**Instructions for the task**
Filter the data below for the string "waline" and copy each matching line.

Stored records
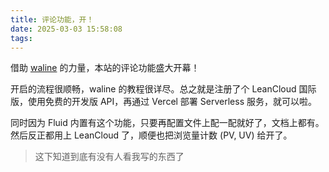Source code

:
```yaml
---
title: 评论功能，开！
date: 2025-03-03 15:58:08
tags:
---
```


借助 [waline](https://waline.js.org/) 的力量，本站的评论功能盛大开幕！

开启的流程很顺畅，waline 的教程很详尽。总之就是注册了个 LeanCloud 国际版，使用免费的开发版 API，再通过 Vercel 部署 Serverless 服务，就可以啦。

同时因为 Fluid 内置有这个功能，只要再配置文件上配一配就好了，文档上都有。然后反正都用上 LeanCloud 了，顺便也把浏览量计数 (PV, UV) 给开了。

> 这下知道到底有没有人看我写的东西了
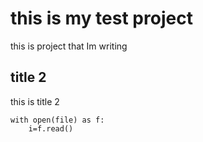 # this is my test project
this is project that Im writing 

## title 2
this is title 2

```
with open(file) as f:
    i=f.read()
```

**Solution for this task**
借助 [waline](https://waline.js.org/) 的力量，本站的评论功能盛大开幕！
开启的流程很顺畅，waline 的教程很详尽。总之就是注册了个 LeanCloud 国际版，使用免费的开发版 API，再通过 Vercel 部署 Serverless 服务，就可以啦。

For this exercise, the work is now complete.